La sañuda pulcritud y la engañosa contención de Michon se adornan con sorpresas ortográficas, yuxtaposiciones, elipsis y giros de sentido que no pocas veces -y sin dejar de proporcionar disfrute, un disfrute que paradójicamente tiene que ver con lo sencillo y con lo complejo- obliga o, al menos, invita a releer lo leído, no tanto para no perder el hilo -que también- como para extraer todo el fruto y el placer de lo que tan generosamente se nos ofrece.
Anagrama ha publicado varios de los libros más importantes de Pierre Michon -Vidas minúsculas (1984), Señores y sirvientes (1990), Rimbaud el hijo (1991), Los Once (2009)…-, seis en total, y sus fieles lectores españoles ya saben de su nervatura historicista y culturalista que, mediante semblanzas y pequeños relatos, conecta un mundo bronco de deseos eróticos y de pendencias de poder que no contradice a otro más espiritual de creencias y conocimiento entre los que el escritor acaba por dar noticia y juicio de su visión personal de las cosas. De esas cosas mudables que, sin embargo, tienden a permanecer.
Con Prosas y mitos, Michon nos hace viajar por los paisajes y por el pasado de Europa, recorriendo sucesivamente la antigua Irlanda de San Patricio, el Macizo Central francés en varias épocas, los estertores del Imperio Romano, la Italia del Barroco y la isla normanda de Saint-Michel en el siglo X con santos, reyes, guerreros, emperadores, monjes, sabios, artistas, pobres diablos y gente del común, todos tocados, por vocación o destino, por una pulsión hacia lo extraordinario.

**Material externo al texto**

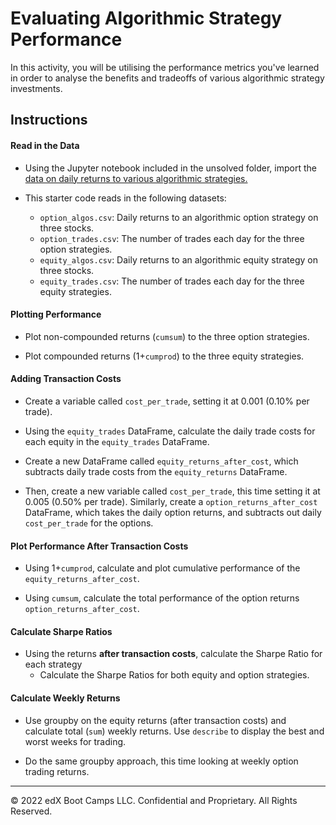 # Evaluating Algorithmic Strategy Performance

In this activity, you will be utilising the performance metrics you've learned in order to analyse the benefits and tradeoffs of various algorithmic strategy investments.

## Instructions

#### Read in the Data

* Using the Jupyter notebook included in the unsolved folder, import the [data on daily returns to various algorithmic strategies.](Resources)

* This starter code reads in the following datasets:
  * `option_algos.csv`: Daily returns to an algorithmic option strategy on three stocks.
  * `option_trades.csv`: The number of trades each day for the three option strategies.
  * `equity_algos.csv`: Daily returns to an algorithmic equity strategy on three stocks.
  * `equity_trades.csv`: The number of trades each day for the three equity strategies.

#### Plotting Performance

* Plot non-compounded returns (`cumsum`) to the three option strategies.

* Plot compounded returns (1+`cumprod`) to the three equity strategies.

#### Adding Transaction Costs

* Create a variable called `cost_per_trade`, setting it at 0.001 (0.10% per trade).

* Using the `equity_trades` DataFrame, calculate the daily trade costs for each equity in the `equity_trades` DataFrame.

* Create a new DataFrame called `equity_returns_after_cost`, which subtracts daily trade costs from the `equity_returns` DataFrame.

* Then, create a new variable called `cost_per_trade`, this time setting it at 0.005 (0.50% per trade). Similarly, create a `option_returns_after_cost` DataFrame, which takes the daily option returns, and subtracts out daily `cost_per_trade` for the options.

#### Plot Performance After Transaction Costs

* Using 1+`cumprod`, calculate and plot cumulative performance of the `equity_returns_after_cost`.

* Using `cumsum`, calculate the total performance of the option returns `option_returns_after_cost`.

#### Calculate Sharpe Ratios

* Using the returns **after transaction costs**, calculate the Sharpe Ratio for each strategy
  * Calculate the Sharpe Ratios for both equity and option strategies.

#### Calculate Weekly Returns

* Use groupby on the equity returns (after transaction costs) and calculate total (`sum`) weekly returns. Use `describe` to display the best and worst weeks for trading.

* Do the same groupby approach, this time looking at weekly option trading returns.

---

© 2022 edX Boot Camps LLC. Confidential and Proprietary. All Rights Reserved.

En El rey del bosque, donde comparecen nada menos que Claudio de Lorena y sus amigos pintores, un porquero que trajina a sus animales en el bosque y que explica la suciedad embarrada, grasienta y apestosa de las campesinas, ve oculto, como una aparición, a una bella mujer que desciende de un carruaje para…: “Hay que tener manos blancas para mear sombríamente. Sí, era otra carne, otra especie. Y se me había aparecido, evidentemente; había tenido mi Visitación; una dama celestial de encaje y azur había descendido de una de esas carrozas en las que las llevan en procesión, con gracia había caminado hacia mí, bajo los árboles, sobre el satén de sus pequeños zapatos, con toda su pompa se había remangado alto y, temblando por saberse profanada por sí misma, había salpicado un poco el satén de sus pequeños zapatos. Habría dado mi vida por volver a verlo”.
Pues he aquí cómo Pierre Michon hace irrumpir el sexo, la escatología y hasta la blasfemia para “profanar” no sólo su propia escritura, sino el muy estético escenario de los paisajistas del clasicismo, al tiempo que señala sin contemplaciones los contrastes entre las clases y entre el vuelo de lo espiritual y el peso de lo terrenal. Ocurren más veces estos contrastes, pero la escritura de Michon nunca pierde su temple y su, ya que estamos, satinada elegancia.